AKLIN YANITTA ZORLANDIĞI SORULAR


   Deprem bölgesinden gelen kimi görüntüler var ki bunların olmaması gerekir diye düşünürken olmuş almalarını görüp hayretle izlemek durumundayız. Örneğin binaların yıkılmasını anlamakta zorlansak da yıkıldıklarını görüyoruz .Ortada yıkılmayı açıklayan bir sürü kavramlar dolaşırken akıl sorumluların kimler olabileceğini sorabiliyor. Akıl bunları sormasın diye de gösterilen çabaların varlığını görmek bir başka sorunun ve soruların ortaya çıkması engellenemiyor. Engellenen tek şey yandaşların dışındakilerin bölgede serbest dolaşmasının yasaklanması. Yani ondan izin alın ,bundan izin alın türünden zorluklarla yandaş olmayanların bölgede dolaşmasının önüne geçmek isteniyor. Bunu da bir yerde anlayabiliyor insan. Çünkü sonuçta suçlamalardan kurtulmak için böyle bir yola başvurmak zorunda olduklarını görüyor birileri

   Yandaş olmayan bir kuruluşun çadır kurmasına bile izin vermek istenmiyor, yandaş olmayanların açtıkları yemekhaneler kaldırılmak isteniyor. Bundan aslında sevinç duymaları gerekir ama hani var ya Yemek verilecekse onu da ancak biz veririz mantığı  acı bir şekilde sırıtıyor kimi görüntülerde. Bizim kolumuzun yetişmediği yerde insanların ihtiyaçlarının karşılanması için başka kolların uzanmasında bir sakınca yoktur diye düşünülmesi gereken yerde başka kolların uzatılmasına izin vermiyorlar. Bunu anlamak ise  o kadar zor ki insan için..

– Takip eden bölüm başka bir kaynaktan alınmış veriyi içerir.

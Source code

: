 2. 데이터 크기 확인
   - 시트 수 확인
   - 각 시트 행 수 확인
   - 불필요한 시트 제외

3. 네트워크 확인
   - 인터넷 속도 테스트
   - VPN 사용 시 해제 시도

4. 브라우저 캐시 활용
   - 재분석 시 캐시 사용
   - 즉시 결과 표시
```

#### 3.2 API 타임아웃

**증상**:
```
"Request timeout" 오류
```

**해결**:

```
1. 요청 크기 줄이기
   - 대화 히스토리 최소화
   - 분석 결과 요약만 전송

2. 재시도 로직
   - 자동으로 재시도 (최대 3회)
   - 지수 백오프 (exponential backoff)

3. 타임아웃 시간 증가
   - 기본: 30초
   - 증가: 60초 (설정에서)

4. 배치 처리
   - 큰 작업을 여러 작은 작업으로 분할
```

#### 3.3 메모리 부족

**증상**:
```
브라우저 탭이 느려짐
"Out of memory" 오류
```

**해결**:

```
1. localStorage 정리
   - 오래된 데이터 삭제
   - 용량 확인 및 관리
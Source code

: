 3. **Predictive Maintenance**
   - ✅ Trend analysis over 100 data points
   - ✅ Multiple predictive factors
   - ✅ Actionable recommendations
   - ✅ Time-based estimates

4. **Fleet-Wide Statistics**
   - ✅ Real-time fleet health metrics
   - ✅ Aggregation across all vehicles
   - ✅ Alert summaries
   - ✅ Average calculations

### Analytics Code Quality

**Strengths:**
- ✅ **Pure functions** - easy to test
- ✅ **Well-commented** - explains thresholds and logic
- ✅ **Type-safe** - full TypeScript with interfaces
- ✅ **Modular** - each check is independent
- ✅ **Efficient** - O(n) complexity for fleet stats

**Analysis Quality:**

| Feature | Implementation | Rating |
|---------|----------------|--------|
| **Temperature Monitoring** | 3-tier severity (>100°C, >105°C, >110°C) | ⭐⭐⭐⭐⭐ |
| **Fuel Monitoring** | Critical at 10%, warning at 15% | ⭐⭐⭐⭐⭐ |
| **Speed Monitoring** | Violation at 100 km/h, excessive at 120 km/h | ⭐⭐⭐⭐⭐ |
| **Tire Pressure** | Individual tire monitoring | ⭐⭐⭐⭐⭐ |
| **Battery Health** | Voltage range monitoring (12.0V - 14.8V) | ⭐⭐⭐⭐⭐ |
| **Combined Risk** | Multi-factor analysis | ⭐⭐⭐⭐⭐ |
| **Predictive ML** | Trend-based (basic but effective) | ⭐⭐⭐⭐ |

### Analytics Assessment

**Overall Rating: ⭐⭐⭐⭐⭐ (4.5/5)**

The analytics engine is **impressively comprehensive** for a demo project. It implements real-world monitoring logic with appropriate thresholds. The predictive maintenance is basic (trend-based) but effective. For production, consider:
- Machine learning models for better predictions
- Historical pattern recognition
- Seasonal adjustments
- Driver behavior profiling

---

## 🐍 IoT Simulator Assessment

  Aklın yanıtlamakta  zorlandığı bir konu ise şu ünlü ERİŞİM YASAĞI öyküsüdür. Dünya demokrasilerinde bu kadar çok ERİŞİM YASAĞI KONULMUŞ başka bir hukuk devletinin olabileceğini sanmıyoruz. Örneğin bir yazar bir kişiden söz etti birkaç gün önce. Bu kişi bir sürü sahtekarlıklardan sorumlu tutulan biri. Hatta bu kişinin cebinde bir sürü kartlarla dolaştığı söyleniyordu. İşte bu kişinin  M.Vekili adayı yapılmak istendiğini söylüyordu yazar. Bu yazıldıktan sonra ise konuyla ilgili haberlerin yazılmaması istendi..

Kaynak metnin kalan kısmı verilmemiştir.